Exercise material Block Start
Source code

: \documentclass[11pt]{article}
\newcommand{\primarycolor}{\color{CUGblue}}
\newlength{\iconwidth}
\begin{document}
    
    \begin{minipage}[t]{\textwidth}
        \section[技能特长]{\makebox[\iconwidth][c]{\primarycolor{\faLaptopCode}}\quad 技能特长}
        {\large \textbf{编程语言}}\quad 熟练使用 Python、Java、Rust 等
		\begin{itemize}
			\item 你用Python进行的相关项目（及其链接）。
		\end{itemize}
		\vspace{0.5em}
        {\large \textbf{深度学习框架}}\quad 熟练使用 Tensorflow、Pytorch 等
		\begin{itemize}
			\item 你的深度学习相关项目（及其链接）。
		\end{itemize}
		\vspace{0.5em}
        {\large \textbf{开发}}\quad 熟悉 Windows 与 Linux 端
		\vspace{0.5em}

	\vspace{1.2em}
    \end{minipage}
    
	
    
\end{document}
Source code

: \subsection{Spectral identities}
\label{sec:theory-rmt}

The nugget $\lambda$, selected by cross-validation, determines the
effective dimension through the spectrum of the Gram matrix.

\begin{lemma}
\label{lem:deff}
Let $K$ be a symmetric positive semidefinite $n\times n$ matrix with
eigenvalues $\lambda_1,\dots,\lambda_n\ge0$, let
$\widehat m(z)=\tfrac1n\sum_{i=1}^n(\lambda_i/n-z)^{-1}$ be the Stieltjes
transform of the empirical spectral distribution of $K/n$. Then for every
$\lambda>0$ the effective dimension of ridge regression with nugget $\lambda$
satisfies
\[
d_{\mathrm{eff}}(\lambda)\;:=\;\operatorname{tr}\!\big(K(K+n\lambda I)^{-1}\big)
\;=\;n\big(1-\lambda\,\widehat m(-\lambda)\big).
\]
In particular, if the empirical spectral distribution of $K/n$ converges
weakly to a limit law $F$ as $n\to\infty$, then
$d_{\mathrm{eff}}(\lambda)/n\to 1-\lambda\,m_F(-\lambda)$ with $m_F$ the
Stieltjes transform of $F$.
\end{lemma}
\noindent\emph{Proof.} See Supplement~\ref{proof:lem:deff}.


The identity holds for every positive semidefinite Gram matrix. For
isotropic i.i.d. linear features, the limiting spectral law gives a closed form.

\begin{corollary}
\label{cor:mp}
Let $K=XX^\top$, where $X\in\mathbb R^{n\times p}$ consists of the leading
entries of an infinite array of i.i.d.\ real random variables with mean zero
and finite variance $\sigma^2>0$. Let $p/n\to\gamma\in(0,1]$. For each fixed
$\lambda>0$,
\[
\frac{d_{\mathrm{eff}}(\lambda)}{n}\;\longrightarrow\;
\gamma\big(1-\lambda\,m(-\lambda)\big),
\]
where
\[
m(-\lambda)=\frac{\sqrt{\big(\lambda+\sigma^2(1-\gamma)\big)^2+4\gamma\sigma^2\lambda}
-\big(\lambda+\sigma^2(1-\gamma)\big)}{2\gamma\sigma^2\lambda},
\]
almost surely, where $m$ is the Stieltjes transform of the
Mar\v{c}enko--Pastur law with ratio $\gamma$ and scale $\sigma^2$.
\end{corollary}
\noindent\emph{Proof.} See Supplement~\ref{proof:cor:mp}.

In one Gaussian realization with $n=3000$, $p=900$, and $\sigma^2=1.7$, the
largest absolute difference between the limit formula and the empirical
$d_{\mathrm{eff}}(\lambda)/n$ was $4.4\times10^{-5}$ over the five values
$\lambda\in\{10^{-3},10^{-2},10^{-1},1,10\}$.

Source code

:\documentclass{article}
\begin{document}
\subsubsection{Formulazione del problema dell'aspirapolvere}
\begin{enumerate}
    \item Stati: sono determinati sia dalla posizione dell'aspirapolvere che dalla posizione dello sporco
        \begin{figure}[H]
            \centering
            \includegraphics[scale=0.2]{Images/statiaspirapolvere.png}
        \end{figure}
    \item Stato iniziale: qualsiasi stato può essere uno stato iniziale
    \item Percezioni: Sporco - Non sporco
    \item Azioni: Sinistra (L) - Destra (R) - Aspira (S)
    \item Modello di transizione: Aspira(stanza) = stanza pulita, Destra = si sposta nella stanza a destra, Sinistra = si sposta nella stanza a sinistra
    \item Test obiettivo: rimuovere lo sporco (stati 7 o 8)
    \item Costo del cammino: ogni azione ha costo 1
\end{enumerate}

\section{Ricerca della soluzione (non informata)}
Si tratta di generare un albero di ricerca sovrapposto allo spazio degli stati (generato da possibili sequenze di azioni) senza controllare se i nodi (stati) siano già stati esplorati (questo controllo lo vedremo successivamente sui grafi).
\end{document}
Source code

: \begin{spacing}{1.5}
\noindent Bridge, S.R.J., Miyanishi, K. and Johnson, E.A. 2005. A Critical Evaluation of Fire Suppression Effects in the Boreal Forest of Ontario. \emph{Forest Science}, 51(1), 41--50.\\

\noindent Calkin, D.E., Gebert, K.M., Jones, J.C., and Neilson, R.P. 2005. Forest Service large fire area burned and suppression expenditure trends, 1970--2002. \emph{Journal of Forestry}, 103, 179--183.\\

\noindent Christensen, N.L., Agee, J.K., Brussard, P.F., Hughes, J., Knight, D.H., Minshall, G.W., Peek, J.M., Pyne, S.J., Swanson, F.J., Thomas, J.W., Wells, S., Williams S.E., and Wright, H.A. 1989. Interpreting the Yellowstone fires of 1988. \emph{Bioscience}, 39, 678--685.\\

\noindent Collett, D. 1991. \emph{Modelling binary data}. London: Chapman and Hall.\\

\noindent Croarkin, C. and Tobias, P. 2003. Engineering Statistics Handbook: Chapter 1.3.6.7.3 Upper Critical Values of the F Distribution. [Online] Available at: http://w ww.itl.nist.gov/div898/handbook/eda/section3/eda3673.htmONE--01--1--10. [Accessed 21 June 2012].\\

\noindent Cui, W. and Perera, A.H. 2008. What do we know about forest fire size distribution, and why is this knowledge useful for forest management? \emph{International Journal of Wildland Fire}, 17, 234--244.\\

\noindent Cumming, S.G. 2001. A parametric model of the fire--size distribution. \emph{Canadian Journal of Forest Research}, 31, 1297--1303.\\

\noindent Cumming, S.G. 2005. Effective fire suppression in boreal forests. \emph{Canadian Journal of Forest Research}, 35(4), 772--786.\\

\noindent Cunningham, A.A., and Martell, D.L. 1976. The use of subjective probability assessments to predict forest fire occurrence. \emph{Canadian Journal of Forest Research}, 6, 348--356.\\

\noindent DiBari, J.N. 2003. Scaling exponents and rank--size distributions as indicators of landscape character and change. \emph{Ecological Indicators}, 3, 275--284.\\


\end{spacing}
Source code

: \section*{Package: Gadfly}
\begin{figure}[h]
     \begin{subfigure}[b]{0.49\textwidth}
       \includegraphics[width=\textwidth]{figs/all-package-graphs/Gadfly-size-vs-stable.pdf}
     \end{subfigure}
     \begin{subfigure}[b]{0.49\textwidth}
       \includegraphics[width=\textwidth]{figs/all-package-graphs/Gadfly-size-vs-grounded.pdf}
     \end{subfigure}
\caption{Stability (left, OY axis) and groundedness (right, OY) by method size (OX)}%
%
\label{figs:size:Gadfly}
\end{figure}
Exercise material Block End
* Required action: Copy every line of the records above that contains "label".

* Reply:
\label{sec:theory-rmt}
\label{lem:deff}
\label{cor:mp}
\label{figs:size:Gadfly}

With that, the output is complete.